WHAT NEEDS TO BE DONE
If an entry holds a picture, leave that picture out; copy everything else exactly.
BEGIN RECORDS PROVIDED
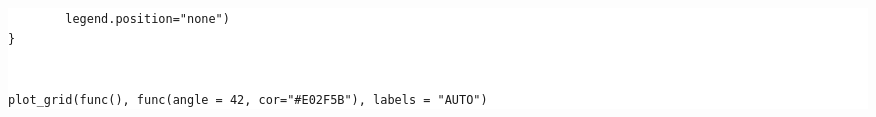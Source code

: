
 ```{r, fig.width=20, fig.height=10}
        legend.position="none")
}


plot_grid(func(), func(angle = 42, cor="#E02F5B"), labels = "AUTO")
```

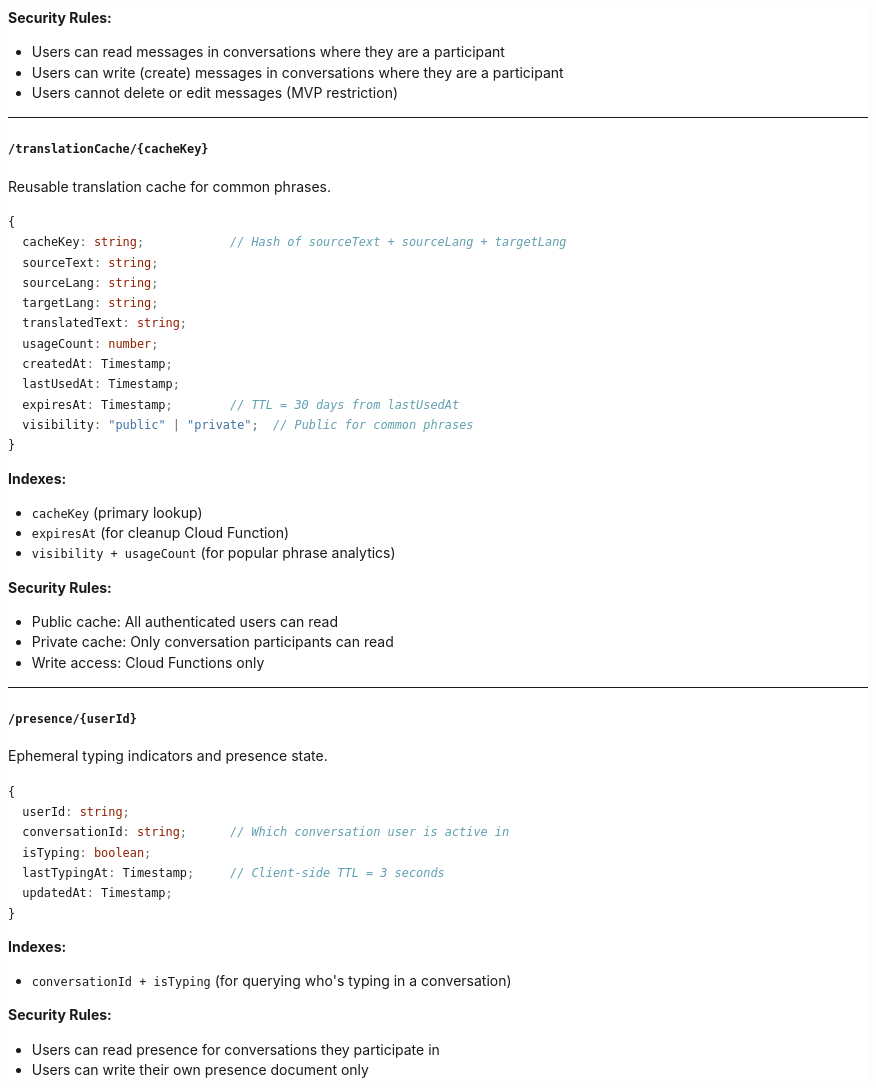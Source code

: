 **Security Rules:**
- Users can read messages in conversations where they are a participant
- Users can write (create) messages in conversations where they are a participant
- Users cannot delete or edit messages (MVP restriction)

---

#### `/translationCache/{cacheKey}`

Reusable translation cache for common phrases.

```typescript
{
  cacheKey: string;            // Hash of sourceText + sourceLang + targetLang
  sourceText: string;
  sourceLang: string;
  targetLang: string;
  translatedText: string;
  usageCount: number;
  createdAt: Timestamp;
  lastUsedAt: Timestamp;
  expiresAt: Timestamp;        // TTL = 30 days from lastUsedAt
  visibility: "public" | "private";  // Public for common phrases
}
```

**Indexes:**
- `cacheKey` (primary lookup)
- `expiresAt` (for cleanup Cloud Function)
- `visibility + usageCount` (for popular phrase analytics)

**Security Rules:**
- Public cache: All authenticated users can read
- Private cache: Only conversation participants can read
- Write access: Cloud Functions only

---

#### `/presence/{userId}`

Ephemeral typing indicators and presence state.

```typescript
{
  userId: string;
  conversationId: string;      // Which conversation user is active in
  isTyping: boolean;
  lastTypingAt: Timestamp;     // Client-side TTL = 3 seconds
  updatedAt: Timestamp;
}
```

**Indexes:**
- `conversationId + isTyping` (for querying who's typing in a conversation)

**Security Rules:**
- Users can read presence for conversations they participate in
- Users can write their own presence document only
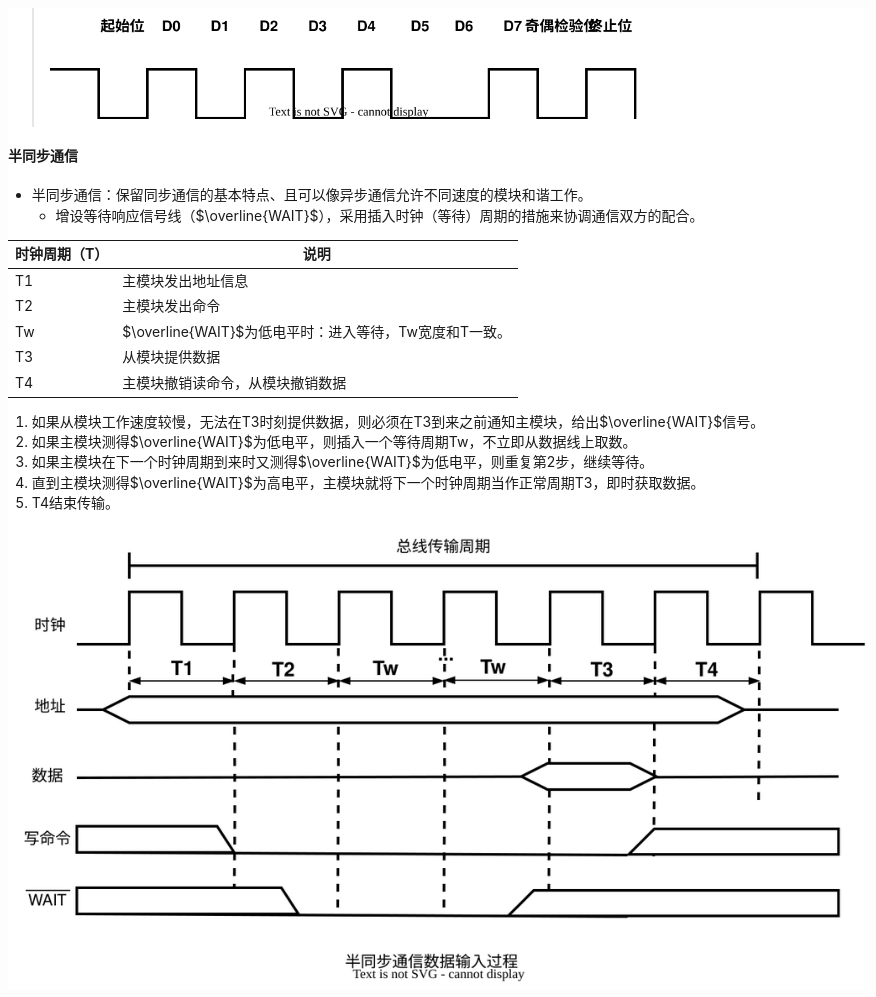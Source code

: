 > <img src="../../pictures/计算机组成原理-异步串行通信-95H.drawio.svg" width="600"/> 

#### 半同步通信

- 半同步通信：保留同步通信的基本特点、且可以像异步通信允许不同速度的模块和谐工作。
  - 增设等待响应信号线（$\overline{WAIT}$），采用插入时钟（等待）周期的措施来协调通信双方的配合。

| 时钟周期（T） | 说明                                                   |
| ------------- | ------------------------------------------------------ |
| T1            | 主模块发出地址信息                                     |
| T2            | 主模块发出命令                                         |
| Tw            | $\overline{WAIT}$为低电平时：进入等待，Tw宽度和T一致。 |
| T3            | 从模块提供数据                                         |
| T4            | 主模块撤销读命令，从模块撤销数据                       |

1. 如果从模块工作速度较慢，无法在T3时刻提供数据，则必须在T3到来之前通知主模块，给出$\overline{WAIT}$信号。
2. 如果主模块测得$\overline{WAIT}$为低电平，则插入一个等待周期Tw，不立即从数据线上取数。
3. 如果主模块在下一个时钟周期到来时又测得$\overline{WAIT}$为低电平，则重复第2步，继续等待。
4. 直到主模块测得$\overline{WAIT}$为高电平，主模块就将下一个时钟周期当作正常周期T3，即时获取数据。
5. T4结束传输。

<img src="../../pictures/计算机组成原理-总线通信控制-半同步通信.drawio.svg" width="1200"/>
END RECORDS PROVIDED
EXERCISE SOLUTION
Source code

:
 ```{r, fig.width=20, fig.height=10}
        legend.position="none")
}


plot_grid(func(), func(angle = 42, cor="#E02F5B"), labels = "AUTO")
```

Source code

: **Security Rules:**
- Users can read messages in conversations where they are a participant
- Users can write (create) messages in conversations where they are a participant
- Users cannot delete or edit messages (MVP restriction)

---

#### `/translationCache/{cacheKey}`

Reusable translation cache for common phrases.

```typescript
{
  cacheKey: string;            // Hash of sourceText + sourceLang + targetLang
  sourceText: string;
  sourceLang: string;
  targetLang: string;
  translatedText: string;
  usageCount: number;
  createdAt: Timestamp;
  lastUsedAt: Timestamp;
  expiresAt: Timestamp;        // TTL = 30 days from lastUsedAt
  visibility: "public" | "private";  // Public for common phrases
}
```

**Indexes:**
- `cacheKey` (primary lookup)
- `expiresAt` (for cleanup Cloud Function)
- `visibility + usageCount` (for popular phrase analytics)

**Security Rules:**
- Public cache: All authenticated users can read
- Private cache: Only conversation participants can read
- Write access: Cloud Functions only

---

#### `/presence/{userId}`

Ephemeral typing indicators and presence state.

```typescript
{
  userId: string;
  conversationId: string;      // Which conversation user is active in
  isTyping: boolean;
  lastTypingAt: Timestamp;     // Client-side TTL = 3 seconds
  updatedAt: Timestamp;
}
```

**Indexes:**
- `conversationId + isTyping` (for querying who's typing in a conversation)

**Security Rules:**
- Users can read presence for conversations they participate in
- Users can write their own presence document only
Source code

: > <img src="../../pictures/计算机组成原理-异步串行通信-95H.drawio.svg" width="600"/> 

#### 半同步通信

- 半同步通信：保留同步通信的基本特点、且可以像异步通信允许不同速度的模块和谐工作。
  - 增设等待响应信号线（$\overline{WAIT}$），采用插入时钟（等待）周期的措施来协调通信双方的配合。

| 时钟周期（T） | 说明                                                   |
| ------------- | ------------------------------------------------------ |
| T1            | 主模块发出地址信息                                     |
| T2            | 主模块发出命令                                         |
| Tw            | $\overline{WAIT}$为低电平时：进入等待，Tw宽度和T一致。 |
| T3            | 从模块提供数据                                         |
| T4            | 主模块撤销读命令，从模块撤销数据                       |

1. 如果从模块工作速度较慢，无法在T3时刻提供数据，则必须在T3到来之前通知主模块，给出$\overline{WAIT}$信号。
2. 如果主模块测得$\overline{WAIT}$为低电平，则插入一个等待周期Tw，不立即从数据线上取数。
3. 如果主模块在下一个时钟周期到来时又测得$\overline{WAIT}$为低电平，则重复第2步，继续等待。
4. 直到主模块测得$\overline{WAIT}$为高电平，主模块就将下一个时钟周期当作正常周期T3，即时获取数据。
5. T4结束传输。

<img src="../../pictures/计算机组成原理-总线通信控制-半同步通信.drawio.svg" width="1200"/>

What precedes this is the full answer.